Ses droits de visite et de correspondance avaient été suspendus par le juge des enfants du fait des angoisses manifestées par les enfants lorsqu’ils le rencontraient. Ce père estimait que ses difficultés étaient dues, d’une part à des manipulations des enfants par leur mère dont il était séparé et qui s’employait à rompre le lien « père-enfants » et, d’autre part, à la partialité des services sociaux.
Les éléments recueillis par les services du Défenseur des droits ont montré que le juge des enfants avait placé Gaspard dans un foyer à cause de problèmes de comportement qui s’étaient accentués lors de la séparation des parents. Une enquête sociale indiquait que Gaspard refusait de voir son père car il avait beaucoup souffert de son comportement. Son père, en effet, l’avait utilisé pour surveiller sa mère qu’il avait beaucoup dénigrée, voire menacée devant lui. L’adolescent aurait également été le témoin de bagarres violentes dans des bars entre son père et d’autres personnes.
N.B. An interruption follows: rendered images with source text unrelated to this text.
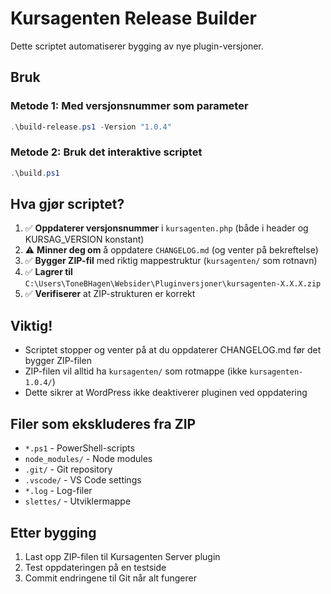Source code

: # Kursagenten Release Builder

Dette scriptet automatiserer bygging av nye plugin-versjoner.

## Bruk

### Metode 1: Med versjonsnummer som parameter
```powershell
.\build-release.ps1 -Version "1.0.4"
```

### Metode 2: Bruk det interaktive scriptet
```powershell
.\build.ps1
```

## Hva gjør scriptet?

1. ✅ **Oppdaterer versjonsnummer** i `kursagenten.php` (både i header og KURSAG_VERSION konstant)
2. ⚠️ **Minner deg om** å oppdatere `CHANGELOG.md` (og venter på bekreftelse)
3. ✅ **Bygger ZIP-fil** med riktig mappestruktur (`kursagenten/` som rotnavn)
4. ✅ **Lagrer til** `C:\Users\ToneBHagen\Websider\Pluginversjoner\kursagenten-X.X.X.zip`
5. ✅ **Verifiserer** at ZIP-strukturen er korrekt

## Viktig!

- Scriptet stopper og venter på at du oppdaterer CHANGELOG.md før det bygger ZIP-filen
- ZIP-filen vil alltid ha `kursagenten/` som rotmappe (ikke `kursagenten-1.0.4/`)
- Dette sikrer at WordPress ikke deaktiverer pluginen ved oppdatering

## Filer som ekskluderes fra ZIP

- `*.ps1` - PowerShell-scripts
- `node_modules/` - Node modules
- `.git/` - Git repository
- `.vscode/` - VS Code settings
- `*.log` - Log-filer
- `slettes/` - Utviklermappe

## Etter bygging

1. Last opp ZIP-filen til Kursagenten Server plugin
2. Test oppdateringen på en testside
3. Commit endringene til Git når alt fungerer


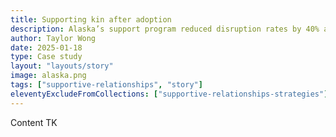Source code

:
 ```yaml
---
title: Supporting kin after adoption
description: Alaska’s support program reduced disruption rates by 40% among kinship adoptions.
author: Taylor Wong
date: 2025-01-18
type: Case study
layout: "layouts/story"
image: alaska.png
tags: ["supportive-relationships", "story"]
eleventyExcludeFromCollections: ["supportive-relationships-strategies"]
---
```


Content TK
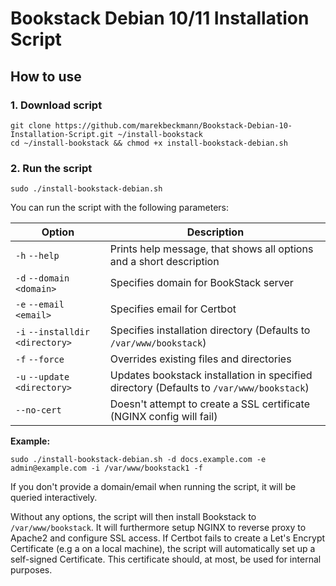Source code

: # Bookstack Debian 10/11 Installation Script

## How to use

### 1. Download script

```
git clone https://github.com/marekbeckmann/Bookstack-Debian-10-Installation-Script.git ~/install-bookstack
cd ~/install-bookstack && chmod +x install-bookstack-debian.sh
```
### 2. Run the script

```
sudo ./install-bookstack-debian.sh
```

You can run the script with the following parameters: 


| Option | Description |
|--|--|
| `-h` `--help` | Prints help message, that shows all options and a short description |
| `-d` `--domain` `<domain>` | Specifies domain for BookStack server |
| `-e` `--email` `<email>` | Specifies email for Certbot |
| `-i` `--installdir` `<directory>` | Specifies installation directory (Defaults to `/var/www/bookstack`) |
| `-f` `--force` | Overrides existing files and directories |
| `-u` `--update` `<directory>` | Updates bookstack installation in specified directory (Defaults to `/var/www/bookstack`) |
| `--no-cert` | Doesn't attempt to create a SSL certificate (NGINX config will fail) |


**Example:**
```
sudo ./install-bookstack-debian.sh -d docs.example.com -e admin@example.com -i /var/www/bookstack1 -f
```

If you don't provide a domain/email when running the script, it will be queried interactively.

Without any options, the script will then install Bookstack to `/var/www/bookstack`. It will furthermore setup NGINX to reverse proxy to Apache2 and configure SSL access. 
If Certbot fails to create a Let's Encrypt Certificate (e.g a on a local machine), the script will automatically set up a self-signed Certificate. This certificate should, at most, be used for internal purposes. 
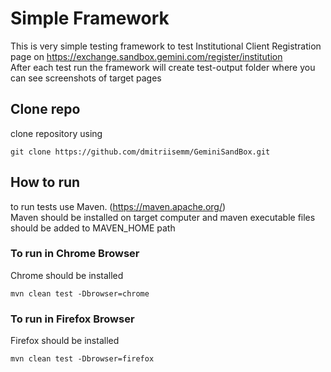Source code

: # Simple Framework
This is very simple testing framework to test Institutional Client Registration page on https://exchange.sandbox.gemini.com/register/institution <br/> After each test run the framework will create test-output folder where you can see screenshots of target pages

## Clone repo
clone repository using
```shell
git clone https://github.com/dmitriisemm/GeminiSandBox.git
```

## How to run
to run tests use Maven. (https://maven.apache.org/)
<br/> Maven should be installed on target computer and maven executable files should be added to MAVEN_HOME path

### To run in Chrome Browser
Chrome should be installed
```shell
mvn clean test -Dbrowser=chrome
```

### To run in Firefox Browser
Firefox should be installed
```shell
mvn clean test -Dbrowser=firefox
```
Bien que suivi par un psychologue, la souffrance de l’adolescent l’empêchait encore d’être en contact avec son père. L’ASE, tout comme le juge des enfants, avaient décidé de respecter le souhait de l’adolescent, d’autant que le père persistait dans son refus de collaborer avec les services sociaux. A ce jour, ce dossier est toujours en cours d’instruction.
L’intervention du Défenseur des droits visait à faire prendre conscience à ce père que l’éloignement correspondait à la protection et à l’intérêt de l’enfant.